Norma de emisiones para termoeléctricas

Carta al director de Paola Vasconi, Coordinadora Programa de Medio Ambiente de Fundación Terram, enero 2011.


Sr. Director:

En su editorial se señala que el Presidente Piñera no habría quedado conforme con la propuesta de norma de emisión para centrales termoeléctricas, aprobada por el Consejo de Ministros para la Sustentabilidad. Las discrepancias del mandatario estarían en las diferencias de la regulación propuesta para el parque existente y las centrales térmicas nuevas, pues existen diferencias en lo que se refiere a los límites de las emisiones para el dióxido de azufre (SO2) y óxido de nitrógeno (NOx), así como en los plazos de exigencia de la norma. Esto, además refleja un relajo respecto de la norma propuesta por el gobierno de Bachelet.

De ser ciertos estos dichos reflejarían una real preocupación del presidente por la contaminación que generan las termoeléctricas y que afectan a la población. Es la oportunidad que tiene Piñera de demostrar que su intervención en el caso Barrancones no se debió a un cálculo político, sino a un real interés por la protección ambiental y el derecho constitucional de los chilenos a vivir en un ambiente libre de contaminación.

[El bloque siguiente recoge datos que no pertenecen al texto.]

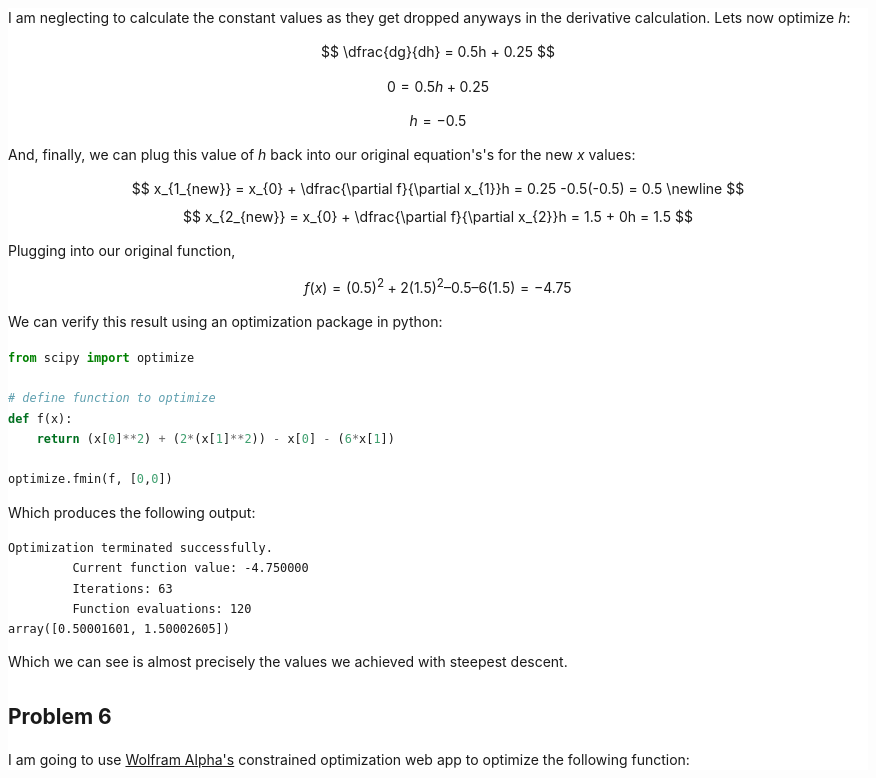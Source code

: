 I am neglecting to calculate the constant values as they get dropped anyways in the derivative calculation. Lets now optimize $h$:

$$
\dfrac{dg}{dh} = 0.5h + 0.25
$$

$$
0 = 0.5h + 0.25
$$

$$
h = -0.5
$$

And, finally, we can plug this value of $h$ back into our original equation's's for the new $x$ values:

$$
x_{1_{new}} = x_{0} + \dfrac{\partial f}{\partial x_{1}}h = 0.25 -0.5(-0.5) = 0.5 \newline
$$
$$
x_{2_{new}} = x_{0} + \dfrac{\partial f}{\partial x_{2}}h = 1.5 + 0h = 1.5
$$

Plugging into our original function,

$$
f(x) =(0.5)^{2} + 2(1.5)^{2} – 0.5 – 6(1.5) = -4.75
$$

We can verify this result using an optimization package in python:

```python
from scipy import optimize

# define function to optimize
def f(x):
    return (x[0]**2) + (2*(x[1]**2)) - x[0] - (6*x[1])

optimize.fmin(f, [0,0])
```

Which produces the following output:
```
Optimization terminated successfully.
         Current function value: -4.750000
         Iterations: 63
         Function evaluations: 120
array([0.50001601, 1.50002605])
```

Which we can see is almost precisely the values we achieved with steepest descent.

## Problem 6
I am going to use [Wolfram Alpha's](https://www.wolframalpha.com/widgets/view.jsp?id=895957d708a52242400f57757f81e627) constrained optimization web app to optimize the following function:
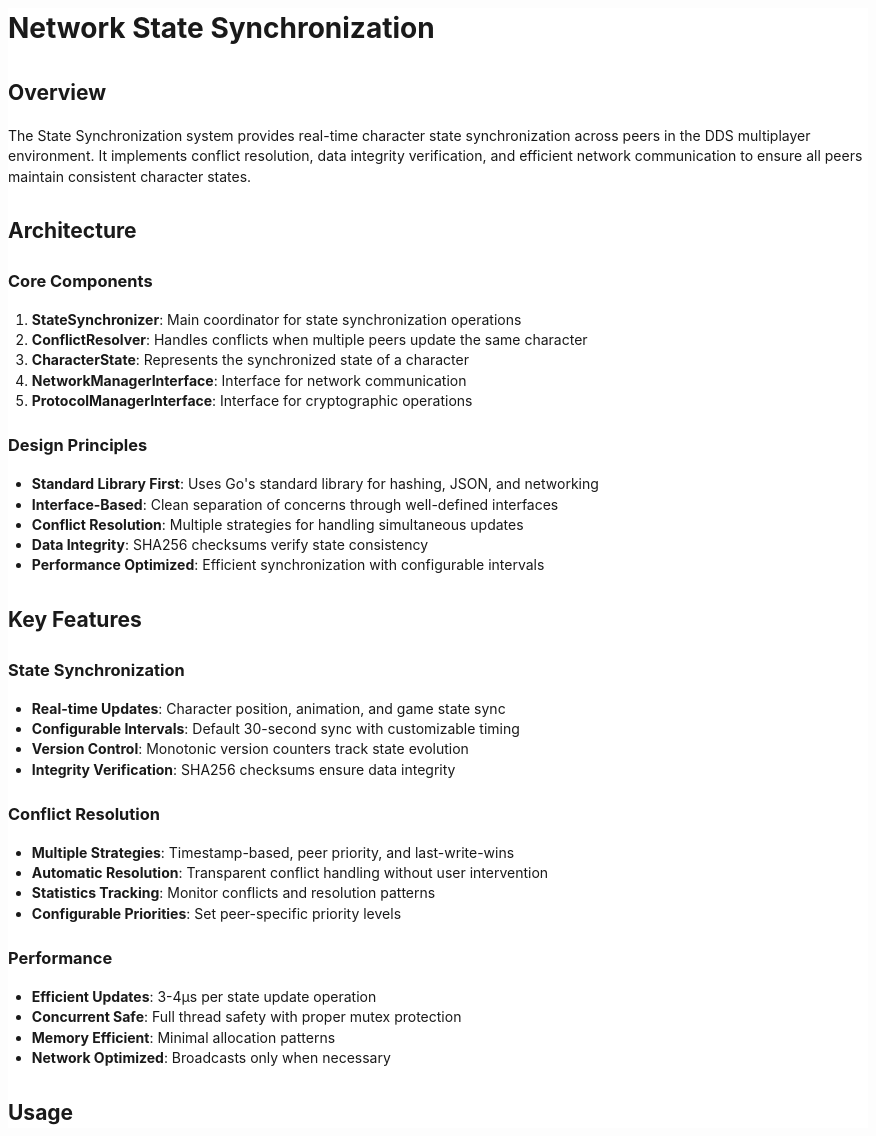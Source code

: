 # Network State Synchronization

## Overview

The State Synchronization system provides real-time character state synchronization across peers in the DDS multiplayer environment. It implements conflict resolution, data integrity verification, and efficient network communication to ensure all peers maintain consistent character states.

## Architecture

### Core Components

1. **StateSynchronizer**: Main coordinator for state synchronization operations
2. **ConflictResolver**: Handles conflicts when multiple peers update the same character
3. **CharacterState**: Represents the synchronized state of a character
4. **NetworkManagerInterface**: Interface for network communication
5. **ProtocolManagerInterface**: Interface for cryptographic operations

### Design Principles

- **Standard Library First**: Uses Go's standard library for hashing, JSON, and networking
- **Interface-Based**: Clean separation of concerns through well-defined interfaces
- **Conflict Resolution**: Multiple strategies for handling simultaneous updates
- **Data Integrity**: SHA256 checksums verify state consistency
- **Performance Optimized**: Efficient synchronization with configurable intervals

## Key Features

### State Synchronization
- **Real-time Updates**: Character position, animation, and game state sync
- **Configurable Intervals**: Default 30-second sync with customizable timing
- **Version Control**: Monotonic version counters track state evolution
- **Integrity Verification**: SHA256 checksums ensure data integrity

### Conflict Resolution
- **Multiple Strategies**: Timestamp-based, peer priority, and last-write-wins
- **Automatic Resolution**: Transparent conflict handling without user intervention
- **Statistics Tracking**: Monitor conflicts and resolution patterns
- **Configurable Priorities**: Set peer-specific priority levels

### Performance
- **Efficient Updates**: 3-4μs per state update operation
- **Concurrent Safe**: Full thread safety with proper mutex protection
- **Memory Efficient**: Minimal allocation patterns
- **Network Optimized**: Broadcasts only when necessary

## Usage

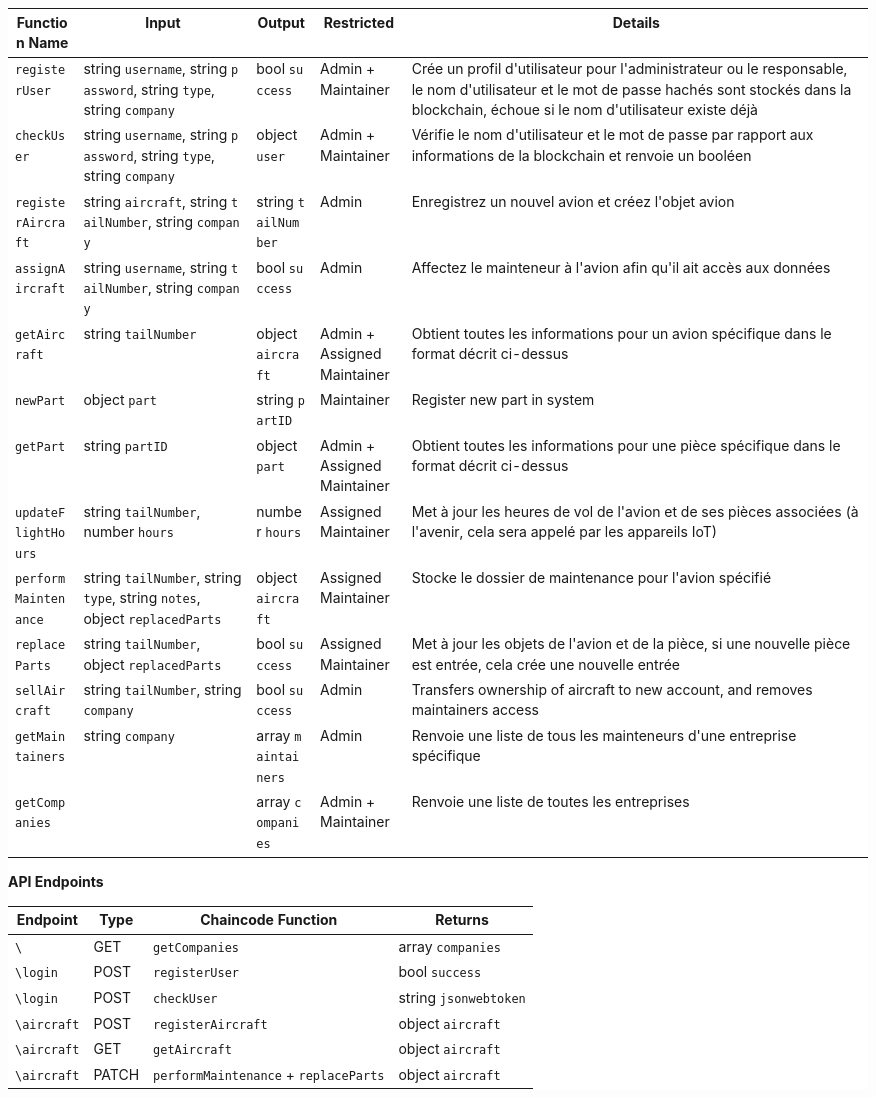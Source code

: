 | Function Name        | Input                                                                      | Output              | Restricted                  | Details                                                                                                                                                                                          |
| -------------------- | -------------------------------------------------------------------------- | ------------------- | --------------------------- | ------------------------------------------------------------------------------------------------------------------------------------------------------------------------------------------------ |
| `registerUser`       | string `username`, string `password`, string `type`, string `company`      | bool `success`      | Admin + Maintainer          | Crée un profil d'utilisateur pour l'administrateur ou le responsable, le nom d'utilisateur et le mot de passe hachés sont stockés dans la blockchain, échoue si le nom d'utilisateur existe déjà |
| `checkUser`          | string `username`, string `password`, string `type`, string `company`      | object `user`       | Admin + Maintainer          | Vérifie le nom d'utilisateur et le mot de passe par rapport aux informations de la blockchain et renvoie un booléen                                                                              |
| `registerAircraft`   | string `aircraft`, string `tailNumber`, string `company`                   | string `tailNumber` | Admin                       | Enregistrez un nouvel avion et créez l'objet avion                                                                                                                                               |
| `assignAircraft`     | string `username`, string `tailNumber`, string `company`                   | bool `success`      | Admin                       | Affectez le mainteneur à l'avion afin qu'il ait accès aux données                                                                                                                                |
| `getAircraft`        | string `tailNumber`                                                        | object `aircraft`   | Admin + Assigned Maintainer | Obtient toutes les informations pour un avion spécifique dans le format décrit ci-dessus                                                                                                         |
| `newPart`            | object `part`                                                              | string `partID`     | Maintainer                  | Register new part in system                                                                                                                                                                      |
| `getPart`            | string `partID`                                                            | object `part`       | Admin + Assigned Maintainer | Obtient toutes les informations pour une pièce spécifique dans le format décrit ci-dessus                                                                                                        |
| `updateFlightHours`  | string `tailNumber`, number `hours`                                        | number `hours`      | Assigned Maintainer         | Met à jour les heures de vol de l'avion et de ses pièces associées (à l'avenir, cela sera appelé par les appareils IoT)                                                                          |
| `performMaintenance` | string `tailNumber`, string `type`, string `notes`, object `replacedParts` | object `aircraft`   | Assigned Maintainer         | Stocke le dossier de maintenance pour l'avion spécifié                                                                                                                                           |
| `replaceParts`       | string `tailNumber`, object `replacedParts`                                | bool `success`      | Assigned Maintainer         | Met à jour les objets de l'avion et de la pièce, si une nouvelle pièce est entrée, cela crée une nouvelle entrée                                                                                 |
| `sellAircraft`       | string `tailNumber`, string `company`                                      | bool `success`      | Admin                       | Transfers ownership of aircraft to new account, and removes maintainers access                                                                                                                   |
| `getMaintainers`     | string `company`                                                           | array `maintainers` | Admin                       | Renvoie une liste de tous les mainteneurs d'une entreprise spécifique                                                                                                                            |
| `getCompanies`       |                                                                            | array `companies`   | Admin + Maintainer          | Renvoie une liste de toutes les entreprises                                                                                                                                                      |

**API Endpoints**

| Endpoint    | Type  | Chaincode Function                    | Returns               |
| ----------- | ----- | ------------------------------------- | --------------------- |
| `\`         | GET   | `getCompanies`                        | array `companies`     |
| `\login`    | POST  | `registerUser`                        | bool `success`        |
| `\login`    | POST  | `checkUser`                           | string `jsonwebtoken` |
| `\aircraft` | POST  | `registerAircraft`                    | object `aircraft`     |
| `\aircraft` | GET   | `getAircraft`                         | object `aircraft`     |
| `\aircraft` | PATCH | `performMaintenance` + `replaceParts` | object `aircraft`     |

Es hora que este sector internalice los costos socioambientales que genera y que son asumidos por las comunidades, sectores productivos y el Estado. El cumplimiento de esta normativa no debiera significar un aumento del costo de la electricidad para el sector regulado, pues desde el 2004, la fijación de precios considera la instalación de los equipos de abatimiento para material particulado y gases. Es un error entender que contar con una norma de emisión para las termoeléctricas significará que las organizaciones ambientales y ciudadanas bajaremos la guardia, pues hay que garantizar su cumplimiento y que se verifique el principal fin de la legislación ambiental: “la protección de la salud de la población y del patrimonio ambiental del país”.